A sentença de piso informa que, após a manifestação do apelado e considerando os documentos acostados aos autos, observou que não havia provas suficientes para a busca e apreensão, na medida em que não restou comprovada a obrigação do polo passivo de quitar os débitos do veículo junto ao Detran/PI.

Com efeito, a declaração de venda (Id. 1590003 – fl. 27) que instrui o ingresso da demanda não corresponde à alegação do apelante de que o apelado não pagou os valores/dívidas que recaem sobre o veículo.

Ocorre que na declaração firmada não se observa obrigação devida pelo apelado de pagar valores, apenas vislumbra-se uma declaração do apelante de que já vendeu o veículo e cientifica acerca da existência de dívidas a serem saldadas junto ao DETRAN/PI, sem deixar claro  que a obrigação de quitar é do apelado.

Evidencia-se, portanto, que não há provas de que o contrato realizado não foi cumprido pela parte apelada, como bem explicitou o Magistrado a quo,  verbis:

[...] incube ao autor provar que o promovido se obrigou ao pagamento dos débitos decorrentes do veículo em comento, o que não foi demonstrado pelo autor no presente caso. Apesar de realizada a venda do veículo, não foi comprovada a obrigação do polo passivo em quitar o débito dos valores da documentação que o veículo possui junto ao Detran.

Ressalto que, mesmo que a obrigação de pagar os débitos do veículo tivesse sido demonstrada em face do requerido, o que não ocorreu nos autos, isto não teria como consequência jurídica a busca e apreensão apresentada como único pedido da peça vestibular, até porque se trataria de uma obrigação de pagar. 

Na verdade, poderia mesmo ser considerada realizada a transferência do veículo, ainda que o apelante não tivesse realizado a competente comunicação ao Departamento de Trânsito Estadual, pois perfectibilizada a venda. Contudo, o apelante alega inadimplemento visando à resolução do contrato e a busca e apreensão do veículo.

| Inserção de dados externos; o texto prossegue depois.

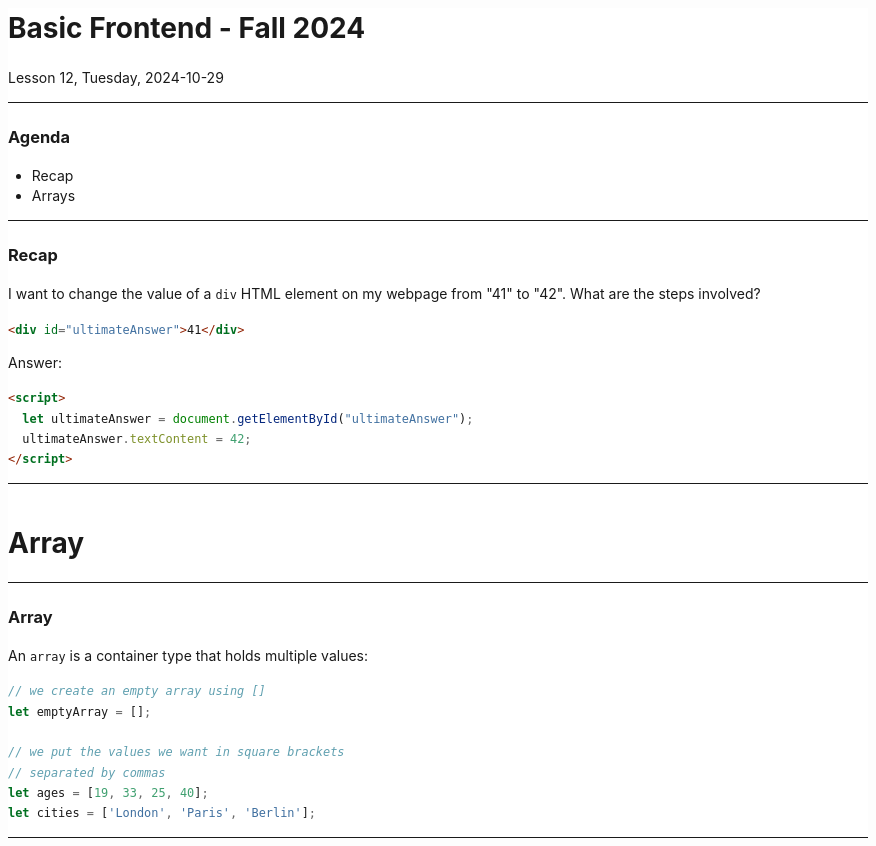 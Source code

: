 

# Basic Frontend - Fall 2024

Lesson 12, Tuesday, 2024-10-29

---

### Agenda

- Recap
- Arrays

---

### Recap

I want to change the value of a `div` HTML element on my
webpage from "41" to "42". What are the steps involved?

```html
<div id="ultimateAnswer">41</div>
```

Answer:


```html
<script>
  let ultimateAnswer = document.getElementById("ultimateAnswer");
  ultimateAnswer.textContent = 42;
</script>
```


---



# Array

---

### Array

An `array` is a container type that holds multiple values:

```js
// we create an empty array using []
let emptyArray = [];

// we put the values we want in square brackets
// separated by commas
let ages = [19, 33, 25, 40];
let cities = ['London', 'Paris', 'Berlin'];
```

---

Todavia, infere-se que houve uma operação confusa que não dá subsídios necessários para a busca e apreensão, não havendo, neste momento, informações sobre os termos do contrato, sobretudo sobre a forma e prazo de pagamento, impossibilitando saber se, de fato, o apelado se encontra  devedor ou não.

Assinale-se que o direito sobre o bem móvel que se quer apreender não mais pertence ao recorrente, uma vez que a propriedade de bens móveis se transfere com a tradição da coisa (Art. 1.2671 do Código Civil), o que, segundo a inicial, já se efetivou, havendo divergência apenas quanto ao pagamento do valor avençado.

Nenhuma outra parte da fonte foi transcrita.